Riot Illustration 1

Rioters Attacking A Train At Hornellsville on July 22

Imaging in any form can be kept in a digital format to help with a books longevity in preservation (Gracy 186). By preserving a book in this manner, you prevent further deterioration of an image or inking on a page. The importance of this is that when we examined the book; ink would come off in small little chunks from the images. The flaking ink was more evident in areas where images had darker shading and in more faded areas as they were beginning to deteriorate. The need to preserve this older imaging becomes apparent as it is a book that was printed over a century ago. The imaging techniques used are also used to reflect the culture of the time to see how far they were in technology (Gracy 186)

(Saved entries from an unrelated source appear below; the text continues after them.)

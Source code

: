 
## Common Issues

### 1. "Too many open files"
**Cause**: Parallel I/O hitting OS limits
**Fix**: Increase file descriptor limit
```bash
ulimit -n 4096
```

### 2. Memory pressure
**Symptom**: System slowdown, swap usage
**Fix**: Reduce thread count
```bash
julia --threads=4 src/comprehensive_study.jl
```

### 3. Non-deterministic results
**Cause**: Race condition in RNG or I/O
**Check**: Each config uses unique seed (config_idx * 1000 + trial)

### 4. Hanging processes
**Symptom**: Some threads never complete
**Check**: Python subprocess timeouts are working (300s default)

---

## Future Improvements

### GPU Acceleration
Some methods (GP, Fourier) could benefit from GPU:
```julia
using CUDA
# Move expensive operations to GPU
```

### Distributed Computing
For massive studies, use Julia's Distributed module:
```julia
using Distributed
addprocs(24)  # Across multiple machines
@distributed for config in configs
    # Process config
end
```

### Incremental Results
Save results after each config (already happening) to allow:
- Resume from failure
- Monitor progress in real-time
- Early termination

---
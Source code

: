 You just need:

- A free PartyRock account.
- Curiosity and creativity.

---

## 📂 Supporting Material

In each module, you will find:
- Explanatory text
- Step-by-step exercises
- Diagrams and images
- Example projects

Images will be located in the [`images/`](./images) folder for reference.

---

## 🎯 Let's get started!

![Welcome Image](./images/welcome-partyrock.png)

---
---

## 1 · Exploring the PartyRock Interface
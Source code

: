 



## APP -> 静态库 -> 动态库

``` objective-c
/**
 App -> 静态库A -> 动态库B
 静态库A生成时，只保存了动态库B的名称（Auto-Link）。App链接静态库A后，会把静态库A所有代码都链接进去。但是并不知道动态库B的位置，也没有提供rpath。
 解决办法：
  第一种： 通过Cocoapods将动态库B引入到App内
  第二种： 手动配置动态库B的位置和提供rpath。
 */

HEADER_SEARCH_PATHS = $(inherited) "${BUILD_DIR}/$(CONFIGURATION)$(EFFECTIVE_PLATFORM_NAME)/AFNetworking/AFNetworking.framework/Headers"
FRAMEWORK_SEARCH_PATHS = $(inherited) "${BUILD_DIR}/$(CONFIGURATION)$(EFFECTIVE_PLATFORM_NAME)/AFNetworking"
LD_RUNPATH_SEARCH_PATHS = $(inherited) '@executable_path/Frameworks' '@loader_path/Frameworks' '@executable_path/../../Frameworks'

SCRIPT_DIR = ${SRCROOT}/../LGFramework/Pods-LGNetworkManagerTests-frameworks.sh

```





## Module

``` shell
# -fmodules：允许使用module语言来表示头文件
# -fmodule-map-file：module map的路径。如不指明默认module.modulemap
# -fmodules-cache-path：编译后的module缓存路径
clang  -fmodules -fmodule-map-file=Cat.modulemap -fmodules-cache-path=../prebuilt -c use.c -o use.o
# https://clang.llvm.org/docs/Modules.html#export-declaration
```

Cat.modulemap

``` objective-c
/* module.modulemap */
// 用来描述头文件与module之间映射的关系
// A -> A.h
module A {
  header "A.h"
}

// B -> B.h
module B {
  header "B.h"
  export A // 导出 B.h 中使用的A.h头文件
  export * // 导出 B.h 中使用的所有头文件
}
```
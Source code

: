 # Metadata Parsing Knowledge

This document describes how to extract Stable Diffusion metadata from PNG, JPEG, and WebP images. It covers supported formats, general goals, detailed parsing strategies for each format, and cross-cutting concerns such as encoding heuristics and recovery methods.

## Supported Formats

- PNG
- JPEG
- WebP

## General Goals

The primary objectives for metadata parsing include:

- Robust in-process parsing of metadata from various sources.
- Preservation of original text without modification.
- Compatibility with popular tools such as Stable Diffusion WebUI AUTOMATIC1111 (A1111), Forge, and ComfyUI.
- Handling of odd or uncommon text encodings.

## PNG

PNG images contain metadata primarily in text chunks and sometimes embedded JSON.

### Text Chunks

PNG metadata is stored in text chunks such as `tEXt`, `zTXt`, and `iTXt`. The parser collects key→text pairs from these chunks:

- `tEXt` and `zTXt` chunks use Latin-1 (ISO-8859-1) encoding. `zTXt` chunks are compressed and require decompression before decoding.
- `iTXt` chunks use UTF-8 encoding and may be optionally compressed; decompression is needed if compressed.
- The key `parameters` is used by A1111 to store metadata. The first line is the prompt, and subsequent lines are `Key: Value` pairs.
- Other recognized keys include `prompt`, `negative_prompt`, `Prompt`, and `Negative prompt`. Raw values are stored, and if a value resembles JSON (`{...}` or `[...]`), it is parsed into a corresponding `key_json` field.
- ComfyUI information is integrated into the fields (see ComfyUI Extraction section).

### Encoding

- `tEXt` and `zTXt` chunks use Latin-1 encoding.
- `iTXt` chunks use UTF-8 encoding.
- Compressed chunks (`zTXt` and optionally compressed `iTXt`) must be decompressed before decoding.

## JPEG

The First Riot in Martinsburg, West Virginia

Strikers Stopping Trains At Martinsburg On The Baltimore & Ohio Railroad

Pittsburgh Riots

Burning Of The Union Depot At Pittsburgh, By The Rioters

Baltimore Riots

Sixth Maryland Regiment Firing On The Rioters In Baltimore

Chicago Riots

Fight Between The Rioters And Police At The West Side Turner Hall, Chicago

According to Geoffrey Wakeman, who wrote Victorian Book Illustration, the illustrations in this edition would have most likely been a form of pen-drawing lithography. This method of printing illustrations was developed during the industrial revolution to be able to show more tones, which would have been cutting edge at the time (Wakeman 37). This is important to these particular illustrations because the flames and smoke stand out better against the night sky. The new technology of illustration explains why the printers of this book went to such great lengths to advertise them and to emphasize them within the book. The title page has attention-grabbing phrases like "brilliant and graphic pen-pictures" and "illustrated with numerous fine engravings from drawings made on the spot." Also, the illustrations are protected by higher quality paper and were given huge foldouts to accommodate their size. The fancy illustrations would have been a huge selling point for the upper class, further proving my point that this is an elitist account of the Great Riots.